Anwaltsvergütung bei Prozesskostenhilfeantrag für Vergleichsmehrwert und Mitwirkung des Gerichts am Zustandekommen des Mehrvergleichs

 

Leitsatz (amtlich)

1. Die Einigungsgebühr für den Vergleichsmehrwert beträgt auch dann gemäß Nr. 1000 VV RVG 1,5, wenn Prozesskostenhilfe für den Vergleichsmehrwert beantragt ist und das Gericht über die bloße Protokollierung hinaus am Zustandekommen des Mehrvergleichs mitgewirkt hat (Anschluss an LAG Düsseldorf 25. September 2014 - 5 Sa 273/14 - und 13. Oktober 2014 - 13 Ta 342/14 unter Aufgabe der bisher entgegenstehenden Rechtsprechung der erkennenden Kammer ≪7. September 2010 - 5 Ta 132/10 - jeweils [...]≫).

2. In diesem Fall kann der beigeordnete Rechtsanwalt auch die Erstattung einer 0,8-fachen Differenzverfahrensgebühr und einer 1,2-fachen Terminsgebühr aus dem Vergleichsmehrwert gegenüber der Staatskasse verlangen (wie OLG Koblenz 10. September 2015 - 9 WF 931/15 - und gegen LAG Hamm 16. September 2015 - 6 Ta 419/15 - jeweils [...]).

 

Normenkette

RVG §§ 2, 48 Abs. 3, § 49; RVG-VV Nr. 1000 Abs. 1 S. 1, Nr. 1003 Abs. 1 S. 1 Hs. 2 Alt. 2; BGB § 779

 

Verfahrensgang

ArbG Ulm (Entscheidung vom 18.05.2015; Aktenzeichen 8 Ca 74/15)

 

Tenor

Auf die Beschwerde der der Klägerin beigeordneten Rechtsanwältin wird die Vergütungsfestsetzung des Arbeitsgerichts Ulm - Kammern Ravensburg - vom 18.05.2015 - 8 Ca 74/15 - dahingehend abgeändert, dass die aus der Staatskasse zu erstattende Vergütung der im Rahmen der bewilligten Prozesskostenhilfe der Klägerin im ersten Rechtszug beigeordneten Rechtsanwältin L. auf 1.975,82 € festgesetzt wird.

 

Gründe

I.

Die Beschwerde betrifft die Frage, ob im Rahmen bewilligter Prozesskostenhilfe für einen Vergleichsmehrwert eine 1,5-fache oder eine 1,0-fache Einigungsgebühr sowie eine 0,8-fache Differenzverfahrensgebühr und eine 1,2-fache Terminsgebühr aus der Staatskasse zu erstatten sind.

Im Ausgangsverfahren beantragte die Klägerin für die Klageanträge und einen etwaigen Vergleichsmehrwert Prozesskostenhilfe unter Beiordnung ihrer Prozessbevollmächtigten. Im Gütetermin schlossen die Parteien nach Erörterung der Sach- und Rechtslage einen Vergleich, der auch nicht rechtshängige Gegenstände regelte. Das Arbeitsgericht entsprach dem Prozesskostenhilfegesuch in vollem Umfang.
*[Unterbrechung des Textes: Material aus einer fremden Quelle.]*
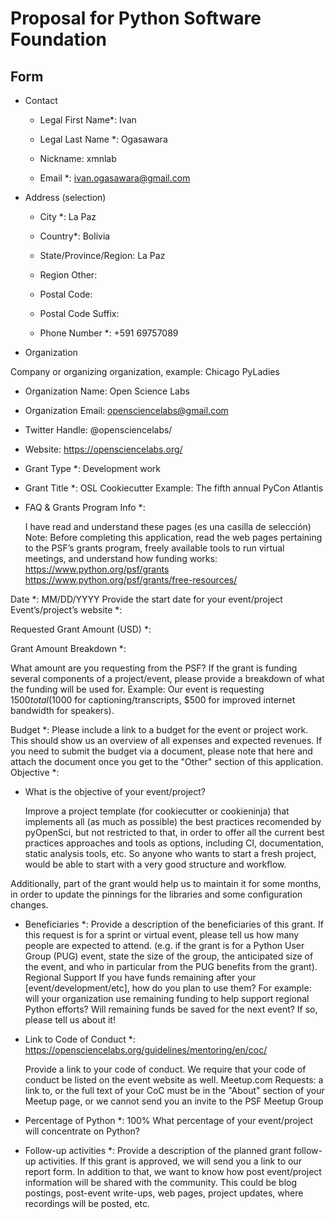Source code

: # Proposal for Python Software Foundation

## Form

- Contact

  - Legal First Name*: Ivan

  - Legal Last Name *: Ogasawara

  - Nickname: xmnlab

  - Email *: ivan.ogasawara@gmail.com

- Address (selection)

  - City *: La Paz

  - Country*: Bolivia

  - State/Province/Region: La Paz

  - Region Other:

  - Postal Code:

  - Postal Code Suffix:

  - Phone Number *: +591 69757089

- Organization

Company or organizing organization, example: Chicago PyLadies
  
  - Organization Name: Open Science Labs

  - Organization Email: opensciencelabs@gmail.com

  - Twitter Handle: @opensciencelabs/

  - Website: https://opensciencelabs.org/

  - Grant Type *: Development work

  - Grant Title *: OSL Cookiecutter
  Example: The fifth annual PyCon Atlantis

- FAQ & Grants Program Info *:

    I have read and understand these pages (es una casilla de selección)
    Note: Before completing this application, read the web pages pertaining to the PSF’s grants program, freely available tools to run virtual meetings, and understand how funding works:
    https://www.python.org/psf/grants
    https://www.python.org/psf/grants/free-resources/

Date *: 
MM/DD/YYYY
Provide the start date for your event/project
Event’s/project’s website *:

Requested Grant Amount (USD) *: 

Grant Amount Breakdown *:

What amount are you requesting from the PSF? If the grant is funding several components of a project/event, please provide a breakdown of what the funding will be used for. Example: Our event is requesting $1500 total ($1000 for captioning/transcripts, $500 for improved internet bandwidth for speakers).

Budget *:
Please include a link to a budget for the event or project work. This should show us an overview of all expenses and expected revenues. If you need to submit the budget via a document, please note that here and attach the document once you get to the "Other" section of this application.
Objective *: 

- What is the objective of your event/project?

  Improve a project template (for cookiecutter or cookieninja) that implements all (as much as possible) the best practices recomended by pyOpenSci, but not restricted to that, in order to offer all the current best practices approaches and tools as options, including CI, documentation, static analysis tools, etc. So anyone who wants to start a fresh project, would be able to start with a very good structure and workflow.

Additionally, part of the grant would help us to maintain it for some months, in order to update the pinnings for the libraries and some configuration changes.


- Beneficiaries *:
    Provide a description of the beneficiaries of this grant. If this request is for a sprint or virtual event, please tell us how many people are expected to attend. (e.g. if the grant is for a Python User Group (PUG) event, state the size of the group, the anticipated size of the event, and who in particular from the PUG benefits from the grant).
    Regional Support
    If you have funds remaining after your [event/development/etc], how do you plan to use them? For example: will your organization use remaining funding to help support regional Python efforts? Will remaining funds be saved for the next event? If so, please tell us about it!

- Link to Code of Conduct *: https://opensciencelabs.org/guidelines/mentoring/en/coc/ 

    Provide a link to your code of conduct. We require that your code of conduct be listed on the event website as well. Meetup.com Requests: a link to, or the full text of your CoC must be in the "About" section of your Meetup page, or we cannot send you an invite to the PSF Meetup Group

- Percentage of Python *: 100%
    What percentage of your event/project will concentrate on Python?

- Follow-up activities *:
    Provide a description of the planned grant follow-up activities. If this grant is approved, we will send you a link to our report form. In addition to that, we want to know how post event/project information will be shared with the community. This could be blog postings, post-event write-ups, web pages, project updates, where recordings will be posted, etc.
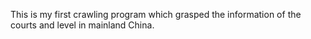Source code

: This is my first crawling program which grasped the information of the courts and level in mainland China.
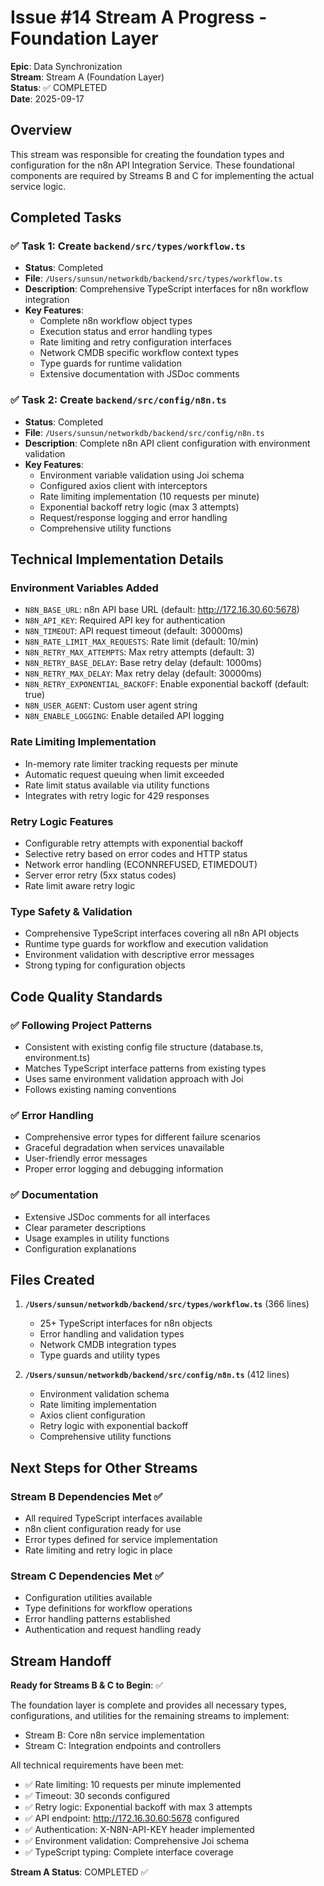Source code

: # Issue #14 Stream A Progress - Foundation Layer

**Epic**: Data Synchronization  
**Stream**: Stream A (Foundation Layer)  
**Status**: ✅ COMPLETED  
**Date**: 2025-09-17  

## Overview

This stream was responsible for creating the foundation types and configuration for the n8n API Integration Service. These foundational components are required by Streams B and C for implementing the actual service logic.

## Completed Tasks

### ✅ Task 1: Create `backend/src/types/workflow.ts`
- **Status**: Completed
- **File**: `/Users/sunsun/networkdb/backend/src/types/workflow.ts`
- **Description**: Comprehensive TypeScript interfaces for n8n workflow integration
- **Key Features**:
  - Complete n8n workflow object types
  - Execution status and error handling types
  - Rate limiting and retry configuration interfaces
  - Network CMDB specific workflow context types
  - Type guards for runtime validation
  - Extensive documentation with JSDoc comments

### ✅ Task 2: Create `backend/src/config/n8n.ts`
- **Status**: Completed
- **File**: `/Users/sunsun/networkdb/backend/src/config/n8n.ts`
- **Description**: Complete n8n API client configuration with environment validation
- **Key Features**:
  - Environment variable validation using Joi schema
  - Configured axios client with interceptors
  - Rate limiting implementation (10 requests per minute)
  - Exponential backoff retry logic (max 3 attempts)
  - Request/response logging and error handling
  - Comprehensive utility functions

## Technical Implementation Details

### Environment Variables Added
- `N8N_BASE_URL`: n8n API base URL (default: http://172.16.30.60:5678)
- `N8N_API_KEY`: Required API key for authentication
- `N8N_TIMEOUT`: API request timeout (default: 30000ms)
- `N8N_RATE_LIMIT_MAX_REQUESTS`: Rate limit (default: 10/min)
- `N8N_RETRY_MAX_ATTEMPTS`: Max retry attempts (default: 3)
- `N8N_RETRY_BASE_DELAY`: Base retry delay (default: 1000ms)
- `N8N_RETRY_MAX_DELAY`: Max retry delay (default: 30000ms)
- `N8N_RETRY_EXPONENTIAL_BACKOFF`: Enable exponential backoff (default: true)
- `N8N_USER_AGENT`: Custom user agent string
- `N8N_ENABLE_LOGGING`: Enable detailed API logging

### Rate Limiting Implementation
- In-memory rate limiter tracking requests per minute
- Automatic request queuing when limit exceeded
- Rate limit status available via utility functions
- Integrates with retry logic for 429 responses

### Retry Logic Features
- Configurable retry attempts with exponential backoff
- Selective retry based on error codes and HTTP status
- Network error handling (ECONNREFUSED, ETIMEDOUT)
- Server error retry (5xx status codes)
- Rate limit aware retry logic

### Type Safety & Validation
- Comprehensive TypeScript interfaces covering all n8n API objects
- Runtime type guards for workflow and execution validation
- Environment validation with descriptive error messages
- Strong typing for configuration objects

## Code Quality Standards

### ✅ Following Project Patterns
- Consistent with existing config file structure (database.ts, environment.ts)
- Matches TypeScript interface patterns from existing types
- Uses same environment validation approach with Joi
- Follows existing naming conventions

### ✅ Error Handling
- Comprehensive error types for different failure scenarios
- Graceful degradation when services unavailable
- User-friendly error messages
- Proper error logging and debugging information

### ✅ Documentation
- Extensive JSDoc comments for all interfaces
- Clear parameter descriptions
- Usage examples in utility functions
- Configuration explanations

## Files Created

1. **`/Users/sunsun/networkdb/backend/src/types/workflow.ts`** (366 lines)
   - 25+ TypeScript interfaces for n8n objects
   - Error handling and validation types
   - Network CMDB integration types
   - Type guards and utility types

2. **`/Users/sunsun/networkdb/backend/src/config/n8n.ts`** (412 lines)
   - Environment validation schema
   - Rate limiting implementation
   - Axios client configuration
   - Retry logic with exponential backoff
   - Comprehensive utility functions

## Next Steps for Other Streams

### Stream B Dependencies Met ✅
- All required TypeScript interfaces available
- n8n client configuration ready for use
- Error types defined for service implementation
- Rate limiting and retry logic in place

### Stream C Dependencies Met ✅
- Configuration utilities available
- Type definitions for workflow operations
- Error handling patterns established
- Authentication and request handling ready

## Stream Handoff

**Ready for Streams B & C to Begin**: ✅

The foundation layer is complete and provides all necessary types, configurations, and utilities for the remaining streams to implement:
- Stream B: Core n8n service implementation
- Stream C: Integration endpoints and controllers

All technical requirements have been met:
- ✅ Rate limiting: 10 requests per minute implemented
- ✅ Timeout: 30 seconds configured
- ✅ Retry logic: Exponential backoff with max 3 attempts
- ✅ API endpoint: http://172.16.30.60:5678 configured
- ✅ Authentication: X-N8N-API-KEY header implemented
- ✅ Environment validation: Comprehensive Joi schema
- ✅ TypeScript typing: Complete interface coverage

**Stream A Status**: COMPLETED ✅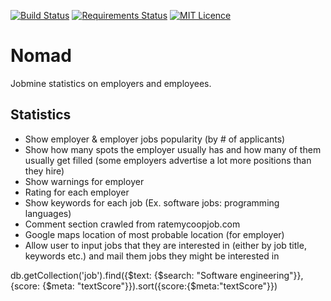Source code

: [![Build Status](https://travis-ci.org/Mo-Talha/Nomad.svg?branch=master)](https://travis-ci.org/Mo-Talha/Nomad)
[![Requirements Status](https://requires.io/github/Mo-Talha/Nomad/requirements.svg?branch=master)](https://requires.io/github/Mo-Talha/Nomad/requirements/?branch=master)
[![MIT Licence](https://badges.frapsoft.com/os/mit/mit.svg?v=103)](https://opensource.org/licenses/mit-license.php)

# Nomad

Jobmine statistics on employers and employees.

## Statistics
- Show employer & employer jobs popularity (by # of applicants)
- Show how many spots the employer usually has and how many of them usually get filled (some employers advertise a lot more positions than they hire)
- Show warnings for employer
- Rating for each employer
- Show keywords for each job (Ex. software jobs: programming languages)
- Comment section crawled from ratemycoopjob.com
- Google maps location of most probable location (for employer)
- Allow user to input jobs that they are interested in (either by job title, keywords etc.) and mail them jobs they might be interested in

db.getCollection('job').find({$text: {$search: "Software engineering"}}, {score: {$meta: "textScore"}}).sort({score:{$meta:"textScore"}})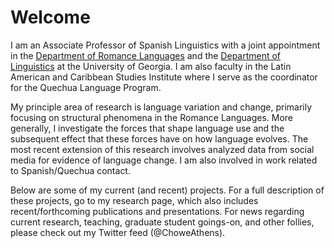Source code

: # Welcome
I am an Associate Professor of Spanish Linguistics with a joint appointment in the [Department of Romance Languages](https://www.rom.uga.edu/) and the [Department of Linguistics](http://www.linguistics.uga.edu/) at the University of Georgia. I am also faculty in the Latin American and Caribbean Studies Institute where I serve as the coordinator for the Quechua Language Program.

My principle area of research is language variation and change, primarily focusing on structural phenomena in the Romance Languages. More generally, I investigate the forces that shape language use and the subsequent effect that these forces have on how language evolves. The most recent extension of this research involves analyzed data from social media for evidence of language change. I am also involved in work related to Spanish/Quechua contact.

Below are some of my current (and recent) projects. For a full description of these projects, go to my research page, which also includes recent/forthcoming publications and presentations. For news regarding current research, teaching, graduate student goings-on, and other follies, please check out my Twitter feed (@ChoweAthens).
Unter Zugrundelegung der gerichtlichen Streitwertfestsetzung beantragte die Prozessbevollmächtigte der Klägerin die Festsetzung der aus der Staatskasse zu zahlenden Vergütung in Höhe von 1.975,82 €, die sie folgendermaßen berechnet hat:

1,3 Verfahrensgebühr §§ 2, 49 RVG, Nr. 3100 VV

399,10 Euro

(Wert: 9.177,16 Euro)

0,8 Differenzverfahrensgebühr §§ 2, 49 RVG, Nr. 3101

299,60 Euro

Nr. 2 VV (Wert: 7.822,71 Euro)

- 175,00 Euro

Angleich gem. § 15 II RVG

1,2 Terminsgebühr §§ 2, 49 RVG, Nr. 3104 VV

418,80 Euro

(Wert: 16.999,87 Euro)

1,0 Einigungsgebühr §§ 2, 49 RVG, Nrn. 1003,

307,00 Euro

1000 VV (Wert: 9.177,16 Euro)

1,5 Einigungsgebühr §§ 2, 49 RVG, Nr. 1000 VV

430,50 Euro

(Wert: 7.822,71 Euro)

Fahrtkosten (eigenes KFZ) (12,00 km à 0,30 Euro)

3,60 Euro

Fahrtkosten (sonst)

1,75 Euro

Abwesenheitsgeld (1,25 Stunden

25,00 Euro

Post- und Telekommunikationspauschale Nr. 7002 VV

20,00 Euro

Zwischensumme

1.660,35 Euro

Umsatzsteuer (MwSt) Nr. 7008 VV (19,00 %)

315,47 Euro

Endsumme

1.975,82 Euro

Das Arbeitsgericht hat die aus der Staatskasse zu erstattende Vergütung auf 1.513,50 € festgesetzt. Die Differenz beruht auf der Kürzung der geltend gemachten 1,5-fachen Einigungsgebühr für den Vergleichsmehrwert auf 1,0.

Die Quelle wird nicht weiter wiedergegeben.